# Aim of the exercise:
Up to and including the line that contains "With three years", repeat each line of the data exactly, starting from the first.
========================
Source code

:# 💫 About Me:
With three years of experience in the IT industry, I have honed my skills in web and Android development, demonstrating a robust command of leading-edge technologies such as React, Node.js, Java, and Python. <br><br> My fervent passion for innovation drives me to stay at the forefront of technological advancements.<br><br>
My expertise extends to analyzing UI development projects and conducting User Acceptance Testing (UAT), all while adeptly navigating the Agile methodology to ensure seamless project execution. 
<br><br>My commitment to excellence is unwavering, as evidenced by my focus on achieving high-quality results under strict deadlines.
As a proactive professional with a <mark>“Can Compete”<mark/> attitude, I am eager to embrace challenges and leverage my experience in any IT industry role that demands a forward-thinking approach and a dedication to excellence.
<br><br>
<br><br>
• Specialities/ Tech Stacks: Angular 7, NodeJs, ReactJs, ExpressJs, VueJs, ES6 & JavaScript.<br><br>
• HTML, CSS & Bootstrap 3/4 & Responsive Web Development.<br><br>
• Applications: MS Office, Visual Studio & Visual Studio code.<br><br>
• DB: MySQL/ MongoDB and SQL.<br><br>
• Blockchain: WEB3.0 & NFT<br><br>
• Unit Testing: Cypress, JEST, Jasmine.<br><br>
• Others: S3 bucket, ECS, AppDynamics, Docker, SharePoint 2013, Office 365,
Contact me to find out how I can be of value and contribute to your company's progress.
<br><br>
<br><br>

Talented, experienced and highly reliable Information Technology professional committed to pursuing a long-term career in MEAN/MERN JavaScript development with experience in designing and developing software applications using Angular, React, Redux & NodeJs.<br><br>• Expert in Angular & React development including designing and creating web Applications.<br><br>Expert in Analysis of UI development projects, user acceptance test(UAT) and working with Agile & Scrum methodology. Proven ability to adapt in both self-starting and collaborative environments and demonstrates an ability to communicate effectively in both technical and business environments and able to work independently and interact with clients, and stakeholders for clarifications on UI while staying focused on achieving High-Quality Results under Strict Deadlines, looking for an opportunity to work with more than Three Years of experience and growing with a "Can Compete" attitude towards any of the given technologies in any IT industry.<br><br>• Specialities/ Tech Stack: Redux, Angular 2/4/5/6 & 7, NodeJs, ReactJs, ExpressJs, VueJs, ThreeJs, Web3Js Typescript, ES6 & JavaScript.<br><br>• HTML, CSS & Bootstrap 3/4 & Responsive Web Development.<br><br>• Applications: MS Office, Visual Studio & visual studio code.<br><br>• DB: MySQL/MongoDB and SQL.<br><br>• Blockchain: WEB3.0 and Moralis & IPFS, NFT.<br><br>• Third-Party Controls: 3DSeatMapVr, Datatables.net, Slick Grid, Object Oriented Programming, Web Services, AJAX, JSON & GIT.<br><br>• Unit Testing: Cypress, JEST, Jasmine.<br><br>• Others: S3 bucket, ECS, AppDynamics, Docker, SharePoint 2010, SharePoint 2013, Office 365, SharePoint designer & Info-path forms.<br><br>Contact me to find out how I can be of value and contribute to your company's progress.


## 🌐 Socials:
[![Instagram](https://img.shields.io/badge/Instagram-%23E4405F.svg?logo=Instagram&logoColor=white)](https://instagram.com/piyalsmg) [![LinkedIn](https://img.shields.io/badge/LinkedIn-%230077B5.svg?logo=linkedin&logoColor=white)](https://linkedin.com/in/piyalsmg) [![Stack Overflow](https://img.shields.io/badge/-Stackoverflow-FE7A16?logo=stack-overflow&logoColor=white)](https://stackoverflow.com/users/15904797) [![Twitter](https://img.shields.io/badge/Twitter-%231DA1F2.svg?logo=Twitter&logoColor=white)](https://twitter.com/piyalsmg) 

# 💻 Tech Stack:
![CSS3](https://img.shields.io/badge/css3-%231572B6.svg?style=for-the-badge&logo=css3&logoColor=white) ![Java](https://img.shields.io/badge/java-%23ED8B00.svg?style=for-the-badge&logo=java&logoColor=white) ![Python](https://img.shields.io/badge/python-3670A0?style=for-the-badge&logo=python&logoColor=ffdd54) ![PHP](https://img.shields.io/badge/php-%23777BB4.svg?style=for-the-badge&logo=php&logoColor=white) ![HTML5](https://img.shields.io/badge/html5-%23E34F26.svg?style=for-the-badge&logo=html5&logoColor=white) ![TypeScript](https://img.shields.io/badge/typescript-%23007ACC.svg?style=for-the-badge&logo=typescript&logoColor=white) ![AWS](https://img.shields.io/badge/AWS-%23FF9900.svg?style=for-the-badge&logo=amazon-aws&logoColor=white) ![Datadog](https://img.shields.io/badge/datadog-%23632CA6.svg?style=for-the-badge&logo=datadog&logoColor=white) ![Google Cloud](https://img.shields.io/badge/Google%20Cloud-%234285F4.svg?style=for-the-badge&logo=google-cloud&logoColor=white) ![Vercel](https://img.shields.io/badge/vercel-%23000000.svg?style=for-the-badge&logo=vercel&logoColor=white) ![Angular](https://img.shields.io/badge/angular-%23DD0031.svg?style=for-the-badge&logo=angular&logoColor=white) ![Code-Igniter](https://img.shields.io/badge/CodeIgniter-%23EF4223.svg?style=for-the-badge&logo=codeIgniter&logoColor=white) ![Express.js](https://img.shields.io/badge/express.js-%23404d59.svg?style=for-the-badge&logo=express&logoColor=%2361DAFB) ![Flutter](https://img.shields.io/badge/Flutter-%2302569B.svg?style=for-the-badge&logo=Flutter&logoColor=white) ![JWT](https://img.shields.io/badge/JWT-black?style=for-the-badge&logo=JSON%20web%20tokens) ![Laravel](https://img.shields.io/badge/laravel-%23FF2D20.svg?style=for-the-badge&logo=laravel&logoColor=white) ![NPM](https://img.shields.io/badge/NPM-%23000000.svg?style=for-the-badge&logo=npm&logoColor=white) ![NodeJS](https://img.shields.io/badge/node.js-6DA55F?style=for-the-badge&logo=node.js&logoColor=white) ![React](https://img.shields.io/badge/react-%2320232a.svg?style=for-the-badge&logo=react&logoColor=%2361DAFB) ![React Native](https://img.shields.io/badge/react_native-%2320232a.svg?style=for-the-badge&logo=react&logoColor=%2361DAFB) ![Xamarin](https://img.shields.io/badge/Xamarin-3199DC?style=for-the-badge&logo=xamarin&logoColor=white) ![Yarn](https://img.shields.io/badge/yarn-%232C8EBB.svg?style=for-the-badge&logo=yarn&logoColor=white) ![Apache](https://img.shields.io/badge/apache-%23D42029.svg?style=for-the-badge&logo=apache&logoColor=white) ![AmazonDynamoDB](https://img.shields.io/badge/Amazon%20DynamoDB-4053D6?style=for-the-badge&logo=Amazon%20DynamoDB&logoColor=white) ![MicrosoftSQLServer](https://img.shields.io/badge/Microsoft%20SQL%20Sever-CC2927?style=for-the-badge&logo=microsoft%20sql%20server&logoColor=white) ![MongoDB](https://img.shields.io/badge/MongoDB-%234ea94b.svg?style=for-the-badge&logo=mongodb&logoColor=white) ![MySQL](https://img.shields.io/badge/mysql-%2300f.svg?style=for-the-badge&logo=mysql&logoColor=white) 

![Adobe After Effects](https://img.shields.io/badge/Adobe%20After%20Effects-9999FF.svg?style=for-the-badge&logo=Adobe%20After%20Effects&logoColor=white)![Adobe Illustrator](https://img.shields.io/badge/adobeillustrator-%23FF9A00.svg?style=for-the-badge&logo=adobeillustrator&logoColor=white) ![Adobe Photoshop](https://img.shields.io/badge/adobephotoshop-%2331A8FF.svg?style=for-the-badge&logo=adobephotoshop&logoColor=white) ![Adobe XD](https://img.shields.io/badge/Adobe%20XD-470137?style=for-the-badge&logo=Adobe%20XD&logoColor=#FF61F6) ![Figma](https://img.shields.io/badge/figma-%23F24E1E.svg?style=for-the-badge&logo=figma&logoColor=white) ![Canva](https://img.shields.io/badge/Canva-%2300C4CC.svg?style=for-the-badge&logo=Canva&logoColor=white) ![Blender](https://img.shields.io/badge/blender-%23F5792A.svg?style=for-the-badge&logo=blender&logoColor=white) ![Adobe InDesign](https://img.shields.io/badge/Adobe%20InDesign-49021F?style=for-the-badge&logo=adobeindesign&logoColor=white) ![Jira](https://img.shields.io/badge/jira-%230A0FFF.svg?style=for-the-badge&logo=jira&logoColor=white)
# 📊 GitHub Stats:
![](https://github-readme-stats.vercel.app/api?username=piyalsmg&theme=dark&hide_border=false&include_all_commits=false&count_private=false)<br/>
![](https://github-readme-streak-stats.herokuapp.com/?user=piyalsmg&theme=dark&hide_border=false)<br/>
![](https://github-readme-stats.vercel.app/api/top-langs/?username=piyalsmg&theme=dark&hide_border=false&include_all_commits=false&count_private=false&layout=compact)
========================
# Worked solution:
Source code

:# 💫 About Me:
With three years of experience in the IT industry, I have honed my skills in web and Android development, demonstrating a robust command of leading-edge technologies such as React, Node.js, Java, and Python. <br><br> My fervent passion for innovation drives me to stay at the forefront of technological advancements.<br><br>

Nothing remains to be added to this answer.